Remix.run Logo
jiggawatts 9 hours ago

Yes, but also I've found that using a decently scalable engine is insufficient for a good outcome without the scaled data.

The best software I've written always had > 10 GB of existing data to work with from day one. So for example the "customers" table didn't have one sample entry, it had one million real entries. The "products" table had a real history of product recalls, renames, category changes over time, special one-off products for big customers, etc...

That's how you find out the reality of the business instead of some idealised textbook scenario.

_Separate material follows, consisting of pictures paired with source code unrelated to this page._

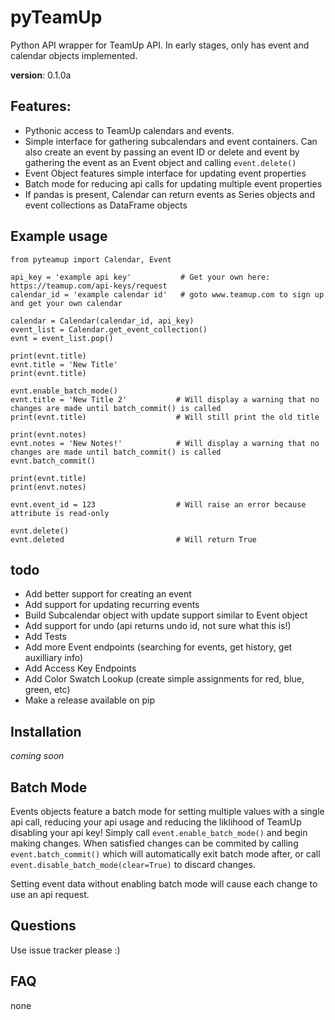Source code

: # pyTeamUp
Python API wrapper for TeamUp API. In early stages, only has event and calendar objects implemented. 

**version**: 0.1.0a

## Features:
 * Pythonic access to TeamUp calendars and events.
 * Simple interface for gathering subcalendars and event containers. Can also create an event by passing an event ID or delete and event
   by gathering the event as an Event object and calling `event.delete()` 
 * Event Object features simple interface for updating event properties 
 * Batch mode for reducing api calls for updating multiple event properties
 * If pandas is present, Calendar can return events as Series objects and event collections as DataFrame objects
 
## Example usage
    from pyteamup import Calendar, Event
    
    api_key = 'example api key'           # Get your own here: https://teamup.com/api-keys/request
    calendar_id = 'example calendar id'   # goto www.teamup.com to sign up and get your own calendar
    
    calendar = Calendar(calendar_id, api_key)
    event_list = Calendar.get_event_collection()
    evnt = event_list.pop()
    
    print(evnt.title)
    evnt.title = 'New Title'
    print(evnt.title)
    
    evnt.enable_batch_mode()
    evnt.title = 'New Title 2'           # Will display a warning that no changes are made until batch_commit() is called
    print(evnt.title)                    # Will still print the old title
    
    print(evnt.notes)
    evnt.notes = 'New Notes!'            # Will display a warning that no changes are made until batch_commit() is called
    evnt.batch_commit()
    
    print(evnt.title)
    print(envt.notes)
    
    evnt.event_id = 123                  # Will raise an error because attribute is read-only
       
    evnt.delete()
    evnt.deleted                         # Will return True
    
## todo
 * Add better support for creating an event
 * Add support for updating recurring events
 * Build Subcalendar object with update support similar to Event object
 * Add support for undo (api returns undo id, not sure what this is!)
 * Add Tests
 * Add more Event endpoints (searching for events, get history, get auxilliary info)
 * Add Access Key Endpoints
 * Add Color Swatch Lookup (create simple assignments for red, blue, green, etc)
 * Make a release available on pip

## Installation
*coming soon*

## Batch Mode
Events objects feature a batch mode for setting multiple values with a single api call, reducing your api usage and reducing the liklihood of TeamUp disabling your api key! Simply call `event.enable_batch_mode()` and begin making changes. When satisfied changes can be commited by calling `event.batch_commit()` which will automatically exit batch mode after, or call `event.disable_batch_mode(clear=True)` to discard changes. 

Setting event data without enabling batch mode will cause each change to use an api request. 

## Questions
Use issue tracker please :)

## FAQ
none
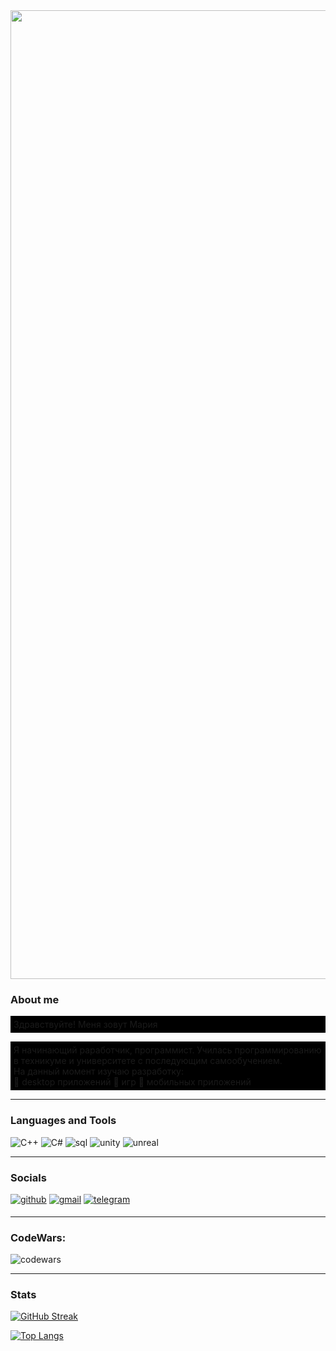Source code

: <img src="https://encrypted-tbn0.gstatic.com/images?q=tbn:ANd9GcRdIR4USJFoYbT4aRYLSlrVfYWHagQccJ13QWS6AfH_gTk41A5g-Z6On-t7LzpacYViIA&usqp=CAU" width=1550px>



### About me
<p align="left" color=000000 style="background:black; padding:5;">
Здравствуйте! Меня зовут Мария

</p>
<p align="left" color=000000 style="background:black; padding:5;">
 Я начинающий раработчик, программист. Училась программированию в техникуме и университете с последующим самообучением. </br>
На данный момент изучаю разработку:</br>
    🐾 desktop приложений 
    🐾 игр
    🐾 мобильных приложений
</p>

--------------

### Languages and Tools

<p align="left">

 ![C++](https://img.shields.io/badge/-C++-090909?style=for-the-badge&logo=C%2b%2b&logoColor=6296CC)
![C#](https://img.shields.io/badge/-C%23-090909?style=for-the-badge&logo=C%23&logoColor=813787)
![sql](https://img.shields.io/badge/-mysql-090909?style=for-the-badge&logo=mysql&logoColor=007e7d)
 ![unity](https://img.shields.io/badge/-unity-090909?style=for-the-badge&logo=unity&logoColor=white)
  ![unreal](https://img.shields.io/badge/-unrealengine-090909?style=for-the-badge&logo=unrealengine&logoColor=white)

  </p>

----------------
### Socials

<p align="left"> <a href="https://github.com/MarySuslo" target="_blank">
<img src=https://img.shields.io/badge/github-090909?.svg?&style=for-the-badge&logo=github&logoColor=white alt=github style="margin-bottom: 5px;" /></a>
<a href="mariasuslo37@gmail.com" target="_blank">
<img src=https://img.shields.io/badge/gmail-090909?.svg?&style=for-the-badge&logo=gmail&logoColor=red alt=gmail style="margin-bottom: 5px;" /></a>
<a href="t.me/MariaSuslo" target="_blank"> <img src="https://img.shields.io/badge/-Telegram-090909?.svg?&style=for-the-badge&logo=telegram&logoColor=27A0D9" alt=telegram style="margin-bottom: 5px;" /> </a>
</p>
<!--
---------

### LeetCode:

<p>

[![ LeetCode stats](https://leetcode-stats-six.vercel.app/api?usernameMariaSuslo&theme=dark)](https://github.com/MariaSuslo/leetcode-stats)
</p>
-->

---------

### CodeWars:

![codewars](https://www.codewars.com/users/MarySuslo/badges/large)
</p>

---------

### Stats

<p align="left">

[![GitHub Streak](https://github-readme-streak-stats.herokuapp.com/?user=MarySuslo&theme=blue_navy)](https://git.io/streak-stats)


[![Top Langs](https://github-readme-stats.vercel.app/api/top-langs/?username=MarySuslo&theme=blue_navy)](https://github.com/MarySuslo/github-readme-stats)

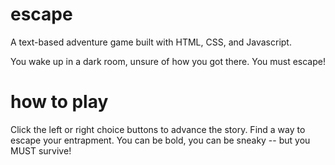 # escape
A text-based adventure game built with HTML, CSS, and Javascript.

You wake up in a dark room, unsure of how you got there. You must escape!

# how to play
Click the left or right choice buttons to advance the story. Find a way to escape your entrapment. You can be bold, you can be sneaky -- but you MUST survive!
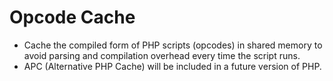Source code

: Opcode Cache
============

* Cache the compiled form of PHP scripts (opcodes) in shared memory to avoid parsing and compilation overhead every time the script runs.
* APC (Alternative PHP Cache) will be included in a future version of PHP.

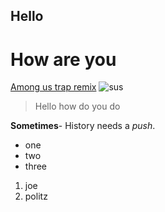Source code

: ## Hello
# How are you
[Among us trap remix](https://www.youtube.com/watch?v=9WX97X4MN6s)
![sus](https://m.media-amazon.com/images/I/41tKs-+D6aL._AC_SY780_.jpg)
> Hello how do you do

**Sometimes**- History needs a *push*.
- one
- two
- three

1. joe
2. politz
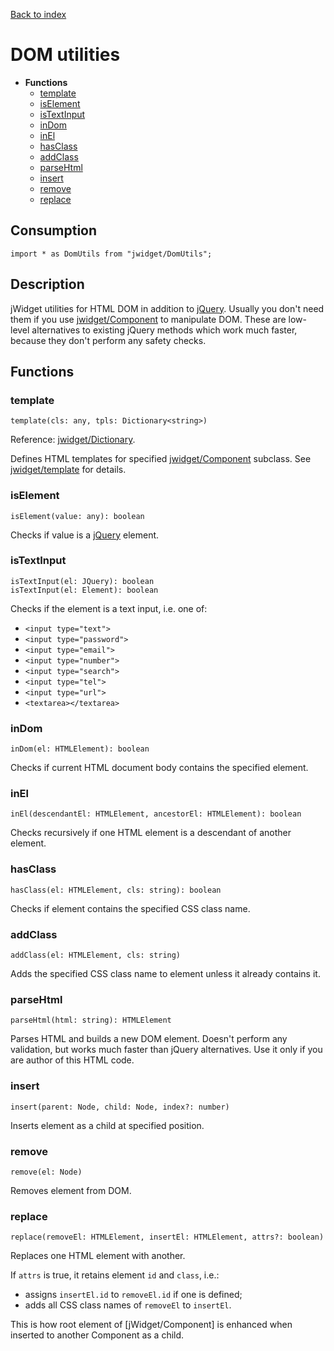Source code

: [Back to index](../README.md)

# DOM utilities

[](BEGIN_INDEX)
* **Functions**
    * [template](#template)
    * [isElement](#iselement)
    * [isTextInput](#istextinput)
    * [inDom](#indom)
    * [inEl](#inel)
    * [hasClass](#hasclass)
    * [addClass](#addclass)
    * [parseHtml](#parsehtml)
    * [insert](#insert)
    * [remove](#remove)
    * [replace](#replace)
[](END_INDEX)

## Consumption

	import * as DomUtils from "jwidget/DomUtils";

## Description

jWidget utilities for HTML DOM in addition to [jQuery](http://api.jquery.com/). Usually you don't need them if you use [jwidget/Component](Component.md) to manipulate DOM. These are low-level alternatives to existing jQuery methods which work much faster, because they don't perform any safety checks.

## Functions

### template

    template(cls: any, tpls: Dictionary<string>)

Reference: [jwidget/Dictionary](Dictionary.md).

Defines HTML templates for specified [jwidget/Component](Component.md) subclass.
See [jwidget/template](template.md) for details.

### isElement

    isElement(value: any): boolean

Checks if value is a [jQuery](http://api.jquery.com/) element.

### isTextInput

    isTextInput(el: JQuery): boolean
    isTextInput(el: Element): boolean

Checks if the element is a text input, i.e. one of:

* `<input type="text">`
* `<input type="password">`
* `<input type="email">`
* `<input type="number">`
* `<input type="search">`
* `<input type="tel">`
* `<input type="url">`
* `<textarea></textarea>`

### inDom

    inDom(el: HTMLElement): boolean

Checks if current HTML document body contains the specified element.

### inEl

    inEl(descendantEl: HTMLElement, ancestorEl: HTMLElement): boolean

Checks recursively if one HTML element is a descendant of another element.

### hasClass

    hasClass(el: HTMLElement, cls: string): boolean

Checks if element contains the specified CSS class name.

### addClass

    addClass(el: HTMLElement, cls: string)

Adds the specified CSS class name to element unless it already contains it.

### parseHtml

    parseHtml(html: string): HTMLElement

Parses HTML and builds a new DOM element. Doesn't perform any validation, but works much faster than jQuery alternatives. Use it only if you are author of this HTML code.

### insert

    insert(parent: Node, child: Node, index?: number)

Inserts element as a child at specified position.

### remove

    remove(el: Node)

Removes element from DOM.

### replace

    replace(removeEl: HTMLElement, insertEl: HTMLElement, attrs?: boolean)

Replaces one HTML element with another.

If `attrs` is true, it retains element `id` and `class`, i.e.:

* assigns `insertEl.id` to `removeEl.id` if one is defined;
* adds all CSS class names of `removeEl` to `insertEl`.

This is how root element of [jWidget/Component] is enhanced when inserted to another Component as a child.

Things like: Oh, actually, 99% of our product SKUs are one-off specials, but 99% of the user interactivity and sales volume is with the generic off-the-shelf 1% of them, so the UI has to cater for this and database table needs a "tag" on these so that they can be filtered. Then, it turns out the filtering 10 million products down to 100K has non-trivial performance issues when paging through the list. Or even worse, 50% of the products are secret because their mere existence or their name is "insider info" that we don't want our own staff to see. Did I say "staff"? I meant subcontractors, partners, and resellers, all with their own access rules and column-level data masking that needs to be consistent across dozens of tables. Okay, let's start going down the rabbithole of column naming conventions and metadata...

You can't predict that stuff in a vacuum, no human has the foresight needed to "ask the right questions" to figure this all out through workshops or whatever. The ground-truth reality is the best thing, especially up-front during the early phases of development.

A lot of the above is actually easy to implement as a software developer, but hard to change half-way-through a project.